If you've sent someone a message, and it hasn't been marked as "seen" several days later (but you know the person has been online), should you: -Assume they genuinely didn't see your message, and send another next time they're online to try to get their attention -Assume they are too busy to use fb actively/talk to you, and leave them alone -Assume they are ignoring you on purpose because they don't like you anymore, and you should leave them alone (this was the correct one the last time this happened, but this person still answers me sometimes, so the situation might be different this time) -Ask them about it directly (I sorta wanna do this, but I'm worried that might fuck our friendship up completely) (This is all about a specific friend, whom I mostly have contact with on fb. We meet at conventions sometimes, but the last time we were both at the same one, I was so worried they didn't like me anymore that I barely talked to them, and now I think that they think i'm the one who's trying to end the friendship, except vagueblogging on tumblr can be about anyone, and augh) (please help me)
There is generally a rule of three that is good to use. Reach out three times and if you do not get a positive reply or a reply at all, then stop. Also talking less to someone on a meeting than you did before is something that can make people think you are not so interested in talking to them, sometimes. Asking directly will not fuck it up if it's a friendship. If they are uncomfortable, asking directly simply means you will find this out sooner than later. I don't have enough information to honestly guess what their reasons might be, honestly. Often in my case it turns out they were busy/did not see it, and I am fine with that.
For practical purposes right here and now I'd second @hoarmuth's advice. Spoiler: Anxiety/scrupulosity-triggering metathoughts about Facebook's social rules; OP shouldn't read this Part of the problem here, though, is that Facebook doesn't have fully-worked-out social rules yet, not even by NT standards. Some people think it's okay to share Facebook-game stuff all over their feed. Some people think it's okay to share politics over their feed. Some people think it's okay to post pictures of literally everything they put in their mouth. Some people will bury you in pictures of kids. And of course, given only text, pretty much everyone will misread everyone else's tone. The resulting arguments will end up blowing up all over your RL social commitments. It's a perfect, inevitable storm of suckage. I mostly don't use Facebook because it's creepy and wants to use all your personal information for advertisements and stuff. But this is a contributing factor too.

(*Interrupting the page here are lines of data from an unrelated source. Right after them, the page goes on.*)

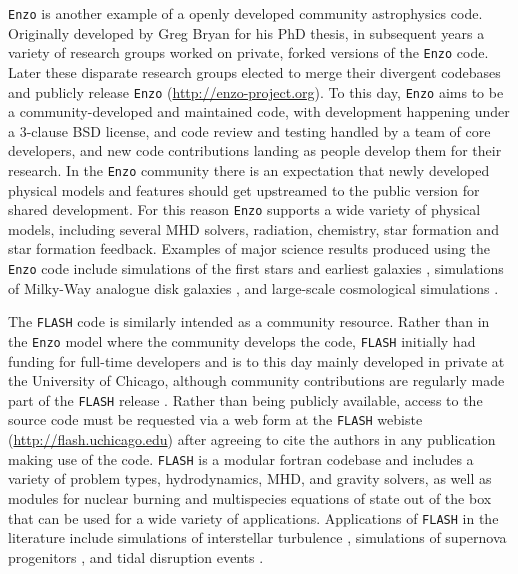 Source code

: \documentclass[11pt,twoside]{article}
\begin{document}
\texttt{Enzo} \citep{bryan2014} is another example of a openly developed community astrophysics code. Originally developed by Greg Bryan for his PhD thesis, in subsequent years a variety of research groups worked on private, forked versions of the \texttt{Enzo} code. Later these disparate research groups elected to merge their divergent codebases and publicly release \texttt{Enzo} (\url{http://enzo-project.org}). To this day, \texttt{Enzo} aims to be a community-developed and maintained code, with development happening under a 3-clause BSD license, and code review and testing handled by a team of core developers, and new code contributions landing as people develop them for their research. In the \texttt{Enzo} community there is an expectation that newly developed physical models and features should get upstreamed to the public version for shared development. For this reason \texttt{Enzo} supports a wide variety of physical models, including several MHD solvers, radiation, chemistry, star formation and star formation feedback. Examples of major science results produced using the \texttt{Enzo} code include simulations of the first stars \citep{abel2002} and earliest galaxies \citep{wise2012}, simulations of Milky-Way analogue disk galaxies \citep{goldbaum2016}, and large-scale cosmological simulations \citep{xu2016}.

The \texttt{FLASH} code \citep{fryxell2000} is similarly intended as a community resource. Rather than in the \texttt{Enzo} model where the community develops the code, \texttt{FLASH} initially had funding for full-time developers and is to this day mainly developed in private at the University of Chicago, although community contributions are regularly made part of the \texttt{FLASH} release \citep{dubey2013}. Rather than being publicly available, access to the source code must be requested via a web form at the \texttt{FLASH} webiste (\url{http://flash.uchicago.edu}) after agreeing to cite the authors in any publication making use of the code. \texttt{FLASH} is a modular fortran codebase and includes a variety of problem types, hydrodynamics, MHD, and gravity solvers, as well as modules for nuclear burning and multispecies equations of state out of the box that can be used for a wide variety of applications. Applications of \texttt{FLASH} in the literature include simulations of interstellar turbulence \citep{federrath2013}, simulations of supernova progenitors \citep{couch2014}, and tidal disruption events \citep{guillochon2013}.
\end{document}
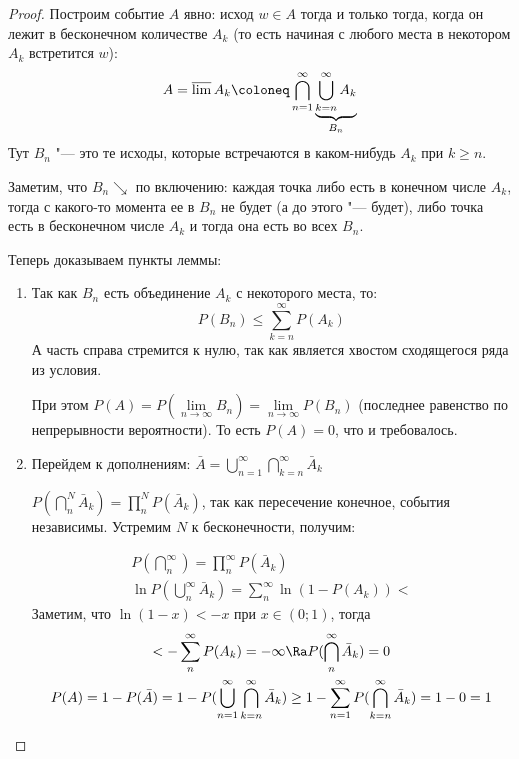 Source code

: \begin{proof}
    Построим событие $A$ явно: исход $w \in A$ тогда и только тогда,
    когда он лежит в бесконечном количестве $A_k$ (то есть начиная с любого места в некотором $A_k$ встретится $w$):
    \[ A = \varlimsup A_k \coloneq \bigcap\limits_{n=1}^{\infty} \underbrace{\bigcup\limits_{k=n}^{\infty} A_k}_{B_n} \]
    Тут $B_n$ "--- это те исходы, которые встречаются в каком-нибудь $A_{k}$ при $k \ge n$.

    Заметим, что $B_n \searrow$ по включению: каждая точка либо есть в конечном числе $A_k$, тогда с какого-то момента ее в $B_n$ не будет (а до этого "--- будет), либо точка есть в бесконечном числе $A_k$ и тогда она есть во всех $B_n$.

    Теперь доказываем пункты леммы:
    \begin{enumerate}
    \item
        Так как $B_n$ есть объединение $A_k$ с некоторого места, то:
        \[ P(B_n) \leq \sum\limits_{k=n}^{\infty} P(A_k) \]
        А часть справа стремится к нулю, так как является хвостом сходящегося ряда из условия.

        При этом $P(A) = P\left(\lim\limits_{n \to \infty} B_n\right) = \lim\limits_{n \to \infty} P(B_n)$ (последнее равенство по непрерывности вероятности).
        То есть $P(A) = 0$, что и требовалось. 

    \item
    Перейдем к дополнениям: $\bar A = \bigcup\limits_{n=1}^{\infty} \bigcap\limits_{k=n}^{\infty} \bar A_k$

    $P(\bigcap\limits_n^N \bar A_k) = \prod\limits_n^N P(\bar A_k)$, так как пересечение конечное, события независимы.
    Устремим $N$ к бесконечности, получим:

    \begin{gather*} 
    P(\bigcap\limits_n^{\infty}) = \prod\limits_n^{\infty} P(\bar A_k)\\
    \ln P(\bigcup\limits_n^{\infty} \bar A_k) = \sum\limits_n^{\infty} \ln(1 - P(A_k)) < 
    \end{gather*}     
    Заметим, что $\ln(1 - x) < -x$ при $x \in (0; 1)$, тогда
    \begin{gather*} 
     < -\sum\limits_n^{\infty} P(A_k) = -\infty \Ra P(\bigcap\limits_n^{\infty} \bar A_k) = 0 \\
    P(A) = 1 - P(\bar A) = 1 - P(\bigcup\limits_{n=1}^{\infty} \bigcap\limits_{k=n}^{\infty} \bar A_k) \geq 1 - \sum\limits_{n=1}^{\infty} P(\bigcap\limits_{k=n}^{\infty} \bar A_k) = 1 - 0 = 1
    \end{gather*} 
                                                                                     
    \end{enumerate}
\end{proof}

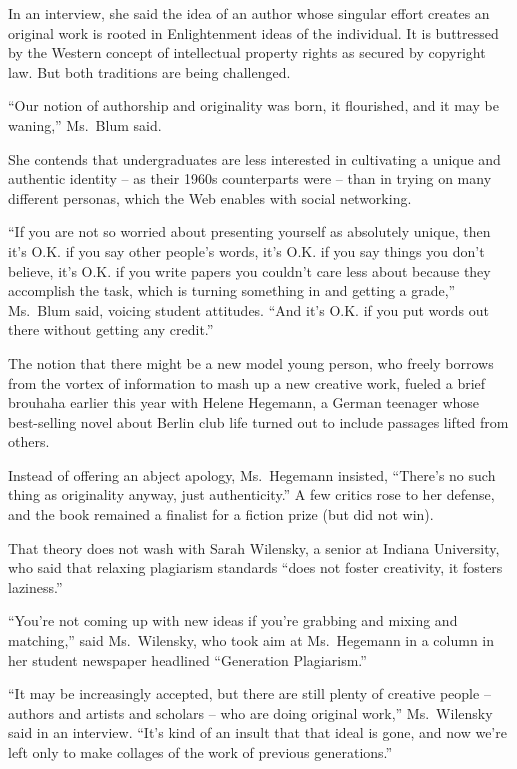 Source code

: ﻿\documentclass[12pt]{article}
\begin{document}
In an interview, she said the idea of an author whose singular effort creates an original work is
rooted in Enlightenment ideas of the individual. It is buttressed by the Western concept of
intellectual property rights as secured by copyright law. But both traditions are being challenged.

``Our notion of authorship and originality was born, it flourished, and it may be waning,'' Ms.~Blum
said.

She contends that undergraduates are less interested in cultivating a unique and authentic identity
-- as their 1960s counterparts were -- than in trying on many different personas, which the Web
enables with social networking.

``If you are not so worried about presenting yourself as absolutely unique, then it's O.K. if you
say other people's words, it's O.K. if you say things you don't believe, it's O.K. if you write
papers you couldn't care less about because they accomplish the task, which is turning something in
and getting a grade,'' Ms.~Blum said, voicing student attitudes. ``And it's O.K. if you put words
out there without getting any credit.''

The notion that there might be a new model young person, who freely borrows from the vortex of
information to mash up a new creative work, fueled a brief brouhaha earlier this year with Helene
Hegemann, a German teenager whose best-selling novel about Berlin club life turned out to include
passages lifted from others.

Instead of offering an abject apology, Ms.~Hegemann insisted, ``There's no such thing as originality
anyway, just authenticity.'' A few critics rose to her defense, and the book remained a finalist for
a fiction prize (but did not win).

That theory does not wash with Sarah Wilensky, a senior at Indiana University, who said that
relaxing plagiarism standards ``does not foster creativity, it fosters laziness.''

``You're not coming up with new ideas if you're grabbing and mixing and matching,'' said
Ms.~Wilensky, who took aim at Ms.~Hegemann in a column in her student newspaper headlined
``Generation Plagiarism.''

``It may be increasingly accepted, but there are still plenty of creative people -- authors and
artists and scholars -- who are doing original work,'' Ms.~Wilensky said in an interview. ``It's
kind of an insult that that ideal is gone, and now we're left only to make collages of the work of
previous generations.''
\end{document}
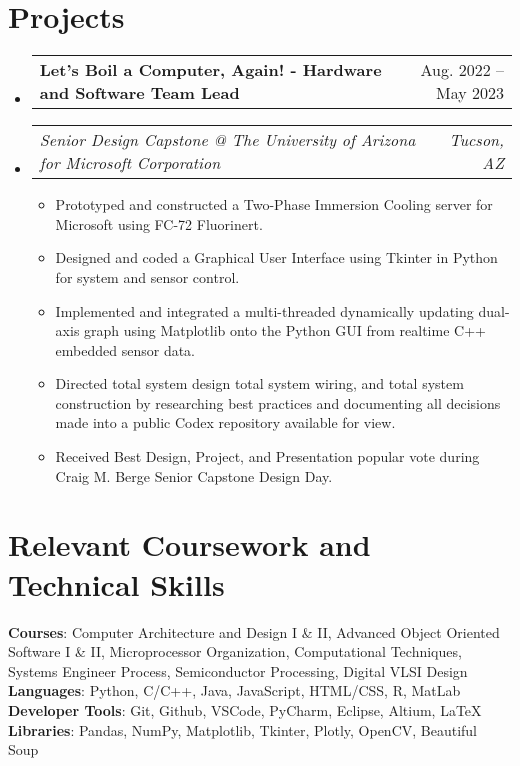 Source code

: \documentclass[letterpaper,11pt]{article}
\makeatletter
\newcommand{\resumeItem}[1]{
  \item\small{
    {#1 \vspace{-2pt}}
  }
}
\newcommand{\resumeSubSubheading}[2]{
    \item
    \begin{tabular*}{0.97\textwidth}{l@{\extracolsep{\fill}}r}
      \textit{\small#1} & \textit{\small #2} \\
    \end{tabular*}\vspace{-7pt}
}
\newcommand{\resumeProjectHeading}[2]{
    \item
    \begin{tabular*}{0.97\textwidth}{l@{\extracolsep{\fill}}r}
      \small#1 & #2 \\
    \end{tabular*}\vspace{-7pt}
}
\newcommand{\resumeSubHeadingListStart}{\begin{itemize}[leftmargin=0.15in, label={}]}
\newcommand{\resumeSubHeadingListEnd}{\end{itemize}}
\newcommand{\resumeItemListStart}{\begin{itemize}}
\newcommand{\resumeItemListEnd}{\end{itemize}\vspace{-5pt}}
\makeatother
\begin{document}
\section{Projects}
    \resumeSubHeadingListStart
      \resumeProjectHeading
          {\textbf{Let's Boil a Computer, Again! - Hardware and Software Team Lead} }{Aug. 2022 -- May 2023}
          \resumeSubSubheading{Senior Design Capstone @ The University of Arizona for Microsoft Corporation}{Tucson, AZ}
          \resumeItemListStart
            \resumeItem{Prototyped and constructed a Two-Phase Immersion Cooling server for Microsoft using FC-72 Fluorinert.}
            \resumeItem{Designed and coded a Graphical User Interface using Tkinter in Python for system and sensor control.}
            \resumeItem{Implemented and integrated a multi-threaded dynamically updating dual-axis graph using Matplotlib onto the Python GUI from realtime C++ embedded sensor data.}
            \resumeItem{Directed total system design total system wiring, and total system construction by researching best practices and documenting all decisions made into a public Codex repository available for view.}
            \resumeItem{Received Best Design, Project, and Presentation popular vote during Craig M. Berge Senior Capstone Design Day.}
          \resumeItemListEnd
    \resumeSubHeadingListEnd

\section{Relevant Coursework and Technical Skills}
 \begin{itemize}[leftmargin=0.22in, label={}]
    \small{\item{
      \textbf{Courses}{: Computer Architecture and Design I \& II, Advanced Object Oriented Software I \& II, 
      Microprocessor Organization,  Computational Techniques, Systems Engineer Process, Semiconductor Processing, Digital VLSI Design} \\
     \textbf{Languages}{: Python, C/C++, Java, JavaScript, HTML/CSS, R, MatLab} \\
     \textbf{Developer Tools}{: Git, Github, VSCode, PyCharm, Eclipse, Altium, LaTeX} \\
     \textbf{Libraries}{: Pandas, NumPy, Matplotlib, Tkinter, Plotly, OpenCV, Beautiful Soup}
    }}
 \end{itemize}


\end{document}
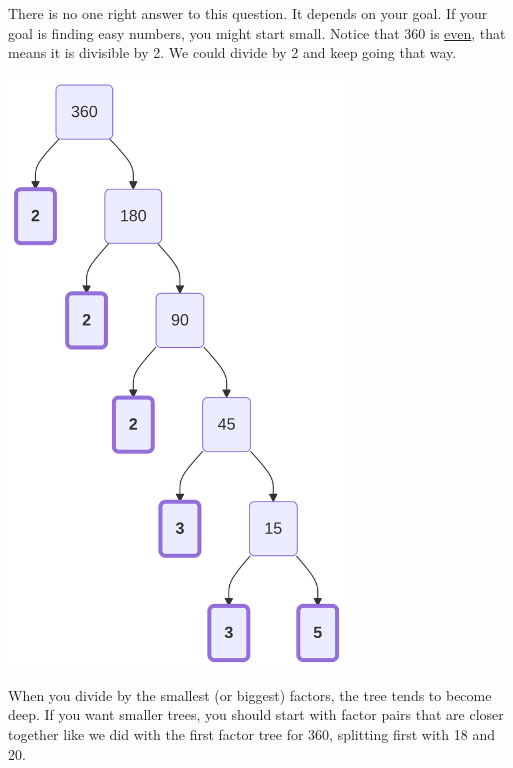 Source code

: \documentclass[
  letterpaper,
  DIV=11,
  numbers=noendperiod]{scrreprt}
\begin{document}
\begin{tcolorbox}[enhanced jigsaw, left=2mm, opacityback=0, colback=white, rightrule=.15mm, toptitle=1mm, colframe=quarto-callout-tip-color-frame, leftrule=.75mm, toprule=.15mm, breakable, bottomtitle=1mm, bottomrule=.15mm, colbacktitle=quarto-callout-tip-color!10!white, arc=.35mm, opacitybacktitle=0.6, titlerule=0mm, coltitle=black, title=\textcolor{quarto-callout-tip-color}{\faLightbulb}\hspace{0.5em}{Which factors should I start with?}]

There is no one right answer to this question. It depends on your goal.
If your goal is finding easy numbers, you might start small. Notice that
360 is \href{./glossary.html\#glossary-even}{even}, that means it is
divisible by 2. We could divide by 2 and keep going that way.

\label{mermaid-diagram}
\includegraphics[width=3.51in,height=6.15in]{chapters/Unit_1/1.2_Factors_Multiples_&_Prime_Factorization_files/figure-latex/mermaid-figure-5.png}

When you divide by the smallest (or biggest) factors, the tree tends to
become deep. If you want smaller trees, you should start with factor
pairs that are closer together like we did with the first factor tree
for 360, splitting first with 18 and 20.

\end{tcolorbox}
\end{document}

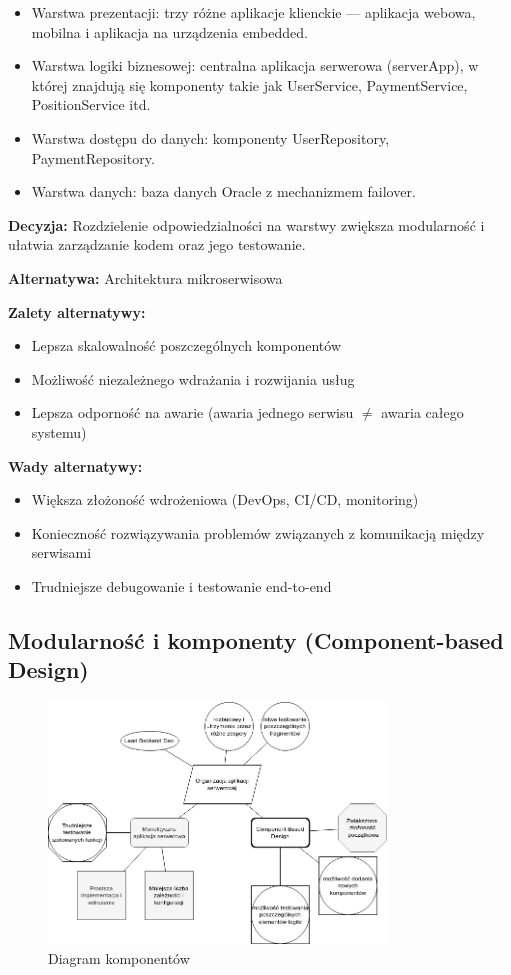 \documentclass[12pt]{article}
\begin{document}
\begin{itemize}
\item Warstwa prezentacji: trzy różne aplikacje klienckie — aplikacja webowa, mobilna i aplikacja na urządzenia embedded.
\item Warstwa logiki biznesowej: centralna aplikacja serwerowa (serverApp), w której znajdują się komponenty takie jak UserService, PaymentService, PositionService itd.
\item Warstwa dostępu do danych: komponenty UserRepository, PaymentRepository.
\item Warstwa danych: baza danych Oracle z mechanizmem failover.
\end{itemize}

\textbf{Decyzja:} Rozdzielenie odpowiedzialności na warstwy zwiększa modularność i ułatwia zarządzanie kodem oraz jego testowanie.

\textbf{Alternatywa:} Architektura mikroserwisowa

\textbf{Zalety alternatywy:}
\begin{itemize}
\item Lepsza skalowalność poszczególnych komponentów
\item Możliwość niezależnego wdrażania i rozwijania usług
\item Lepsza odporność na awarie (awaria jednego serwisu $\neq$ awaria całego systemu)
\end{itemize}

\textbf{Wady alternatywy:}
\begin{itemize}
\item Większa złożoność wdrożeniowa (DevOps, CI/CD, monitoring)
\item Konieczność rozwiązywania problemów związanych z komunikacją między serwisami
\item Trudniejsze debugowanie i testowanie end-to-end
\end{itemize}

\subsection{Modularność i komponenty (Component-based Design)}
\begin{figure}[H]
\centering
\includegraphics[width=0.8\textwidth]{organizacja_aplikacji_serwerowej.png}
\caption{Diagram komponentów}
\label{fig:components}
\end{figure}
\end{document}
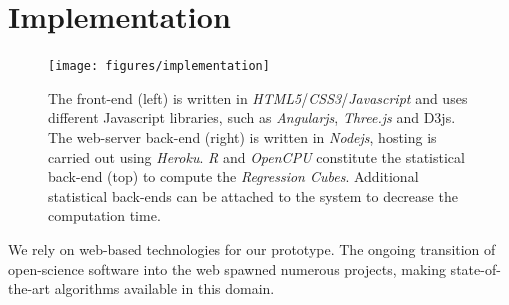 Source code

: \documentclass[journal]{style/vgtc} 			          %
\newcommand{\com}[1]{\textcolor{orange}{\uline{#1}}}
\begin{document}

\section{Implementation} \label{implementation}
\begin{figure}[htb]
 \centering
 \texttt{[image: figures/implementation]}
 \caption{
 The front-end (left) is written in \emph{HTML5}/\emph{CSS3}/\emph{Javascript} and uses different Javascript libraries, such as \emph{Angularjs}, \emph{Three.js} and D3js.
 The web-server back-end (right) is written in \emph{Nodejs}, hosting is carried out using \emph{Heroku}.
 \emph{R} and \emph{OpenCPU} constitute the statistical back-end (top) to compute the \emph{Regression Cubes}.
 Additional statistical back-ends can be attached to the system to decrease the computation time.
 }
  \label{fig:Implementation}
\end{figure}
We rely on web-based technologies for our prototype.
The ongoing transition of open-science software into the web spawned numerous projects, making state-of-the-art algorithms available in this domain.
\end{document}

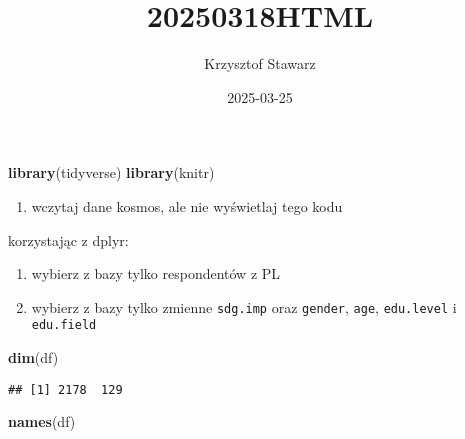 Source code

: \documentclass[
]{article}
\title{20250318HTML}
\author{Krzysztof Stawarz}
\date{2025-03-25}
\newenvironment{Shaded}{\begin{snugshade}}{\end{snugshade}}
\newcommand{\FunctionTok}[1]{\textcolor[rgb]{0.13,0.29,0.53}{\textbf{#1}}}
\newcommand{\NormalTok}[1]{#1}
\providecommand{\tightlist}{%
  \setlength{\itemsep}{0pt}\setlength{\parskip}{0pt}}
\begin{document}
\maketitle

\begin{Shaded}
\begin{Highlighting}[]
\FunctionTok{library}\NormalTok{(tidyverse)}
\FunctionTok{library}\NormalTok{(knitr)}
\end{Highlighting}
\end{Shaded}

\begin{enumerate}
\def\labelenumi{\alph{enumi})}
\tightlist
\item
  wczytaj dane kosmos, ale nie wyświetlaj tego kodu
\end{enumerate}

korzystając z dplyr:

\begin{enumerate}
\def\labelenumi{\alph{enumi})}
\setcounter{enumi}{1}
\tightlist
\item
  wybierz z bazy tylko respondentów z PL\\
\item
  wybierz z bazy tylko zmienne \texttt{sdg.imp} oraz \texttt{gender},
  \texttt{age}, \texttt{edu.level} i \texttt{edu.field}
\end{enumerate}

\begin{Shaded}
\begin{Highlighting}[]
\FunctionTok{dim}\NormalTok{(df)}
\end{Highlighting}
\end{Shaded}

\begin{verbatim}
## [1] 2178  129
\end{verbatim}

\begin{Shaded}
\begin{Highlighting}[]
\FunctionTok{names}\NormalTok{(df)}
\end{Highlighting}
\end{Shaded}
\end{document}
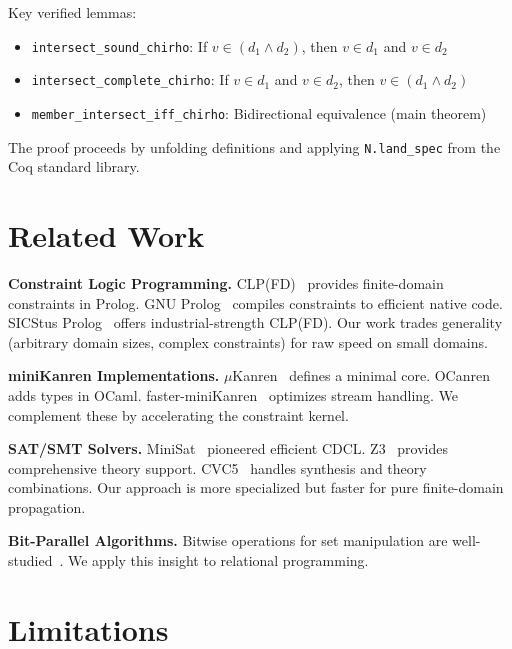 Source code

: \documentclass[11pt,a4paper]{article}
\begin{document}
Key verified lemmas:
\begin{itemize}
  \item \texttt{intersect\_sound\_chirho}: If $v \in (d_1 \land d_2)$, then $v \in d_1$ and $v \in d_2$
  \item \texttt{intersect\_complete\_chirho}: If $v \in d_1$ and $v \in d_2$, then $v \in (d_1 \land d_2)$
  \item \texttt{member\_intersect\_iff\_chirho}: Bidirectional equivalence (main theorem)
\end{itemize}

The proof proceeds by unfolding definitions and applying \texttt{N.land\_spec} from the Coq standard library.

\section{Related Work}

\textbf{Constraint Logic Programming.}
CLP(FD)~\cite{clpfd_chirho} provides finite-domain constraints in Prolog.
GNU Prolog~\cite{gnu_prolog_chirho} compiles constraints to efficient native code.
SICStus Prolog~\cite{sicstus_chirho} offers industrial-strength CLP(FD).
Our work trades generality (arbitrary domain sizes, complex constraints) for raw speed on small domains.

\textbf{miniKanren Implementations.}
$\mu$Kanren~\cite{microkanren_chirho} defines a minimal core.
OCanren~\cite{ocanren_chirho} adds types in OCaml.
faster-miniKanren~\cite{faster_minikanren_chirho} optimizes stream handling.
We complement these by accelerating the constraint kernel.

\textbf{SAT/SMT Solvers.}
MiniSat~\cite{minisat_chirho} pioneered efficient CDCL.
Z3~\cite{z3_chirho} provides comprehensive theory support.
CVC5~\cite{cvc5_chirho} handles synthesis and theory combinations.
Our approach is more specialized but faster for pure finite-domain propagation.

\textbf{Bit-Parallel Algorithms.}
Bitwise operations for set manipulation are well-studied~\cite{knuth_bitwise_chirho}.
We apply this insight to relational programming.

\section{Limitations}
\end{document}
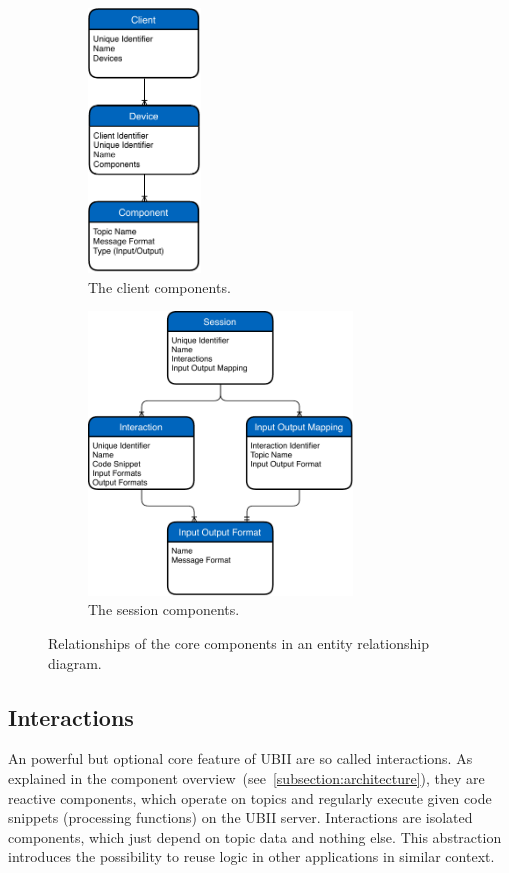 \begin{figure}[htpb]
  \centering
  \begin{subfigure}{.5\textwidth}
    \centering
    \includegraphics[width=3cm]{figures/ubii_er_client.pdf}
    \caption{The client components.}
    \label{fig:ubii_er_client}
  \end{subfigure}%
  \begin{subfigure}{.5\textwidth}
    \centering
    \includegraphics[width=7cm]{figures/ubii_er_server.pdf}
    \caption{The session components.}
    \label{fig:ubii_er_server}
  \end{subfigure}
  \caption[UBII Components Diagram]{Relationships of the core components in an entity relationship diagram.}
  \label{fig:ubii_er}
\end{figure}


\subsection{Interactions}\label{subsection:interactions}
An powerful but optional core feature of \ac{UBII} are so called interactions. As explained in the component overview~(see~\ref{subsection:architecture}), they are reactive components, which operate on topics and regularly execute given code snippets (processing functions) on the \ac{UBII} server. Interactions are isolated components, which just depend on topic data and nothing else. This abstraction introduces the possibility to reuse logic in other applications in similar context. 

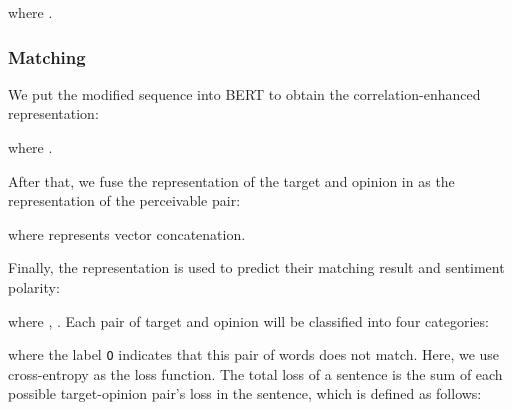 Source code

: \documentclass[11pt]{article}
\begin{document}
where  .
\subsubsection{Matching} 
We put the modified sequence  into BERT 
to obtain the correlation-enhanced representation:

where .

After that, we fuse the representation of the target  and opinion  in  as the representation of the perceivable pair:

where  represents vector concatenation.

Finally, the representation  is used to predict their matching result and sentiment polarity:

where , . Each pair of target and opinion will be classified into four categories:

where the label \texttt{O} indicates that this pair of words does not match.
Here, we use cross-entropy as the loss function. The total loss of a sentence is the sum of each possible target-opinion pair's loss in the sentence, which is defined as follows:
\end{document}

I asked. He wasn't doing it on purpose, and he apologized, which I feel weird about (the fact that I get anxious and blow stuff like this out of proportion is my fault, not his), but he doesn't hate me, so everything is fine Thank you again for your advice, it really helped
Yay! :) I am glad it did. Often we assign people motivations that are pretty much in our own heads. Which is legit, but it is better to believe in human error rather than true dislike.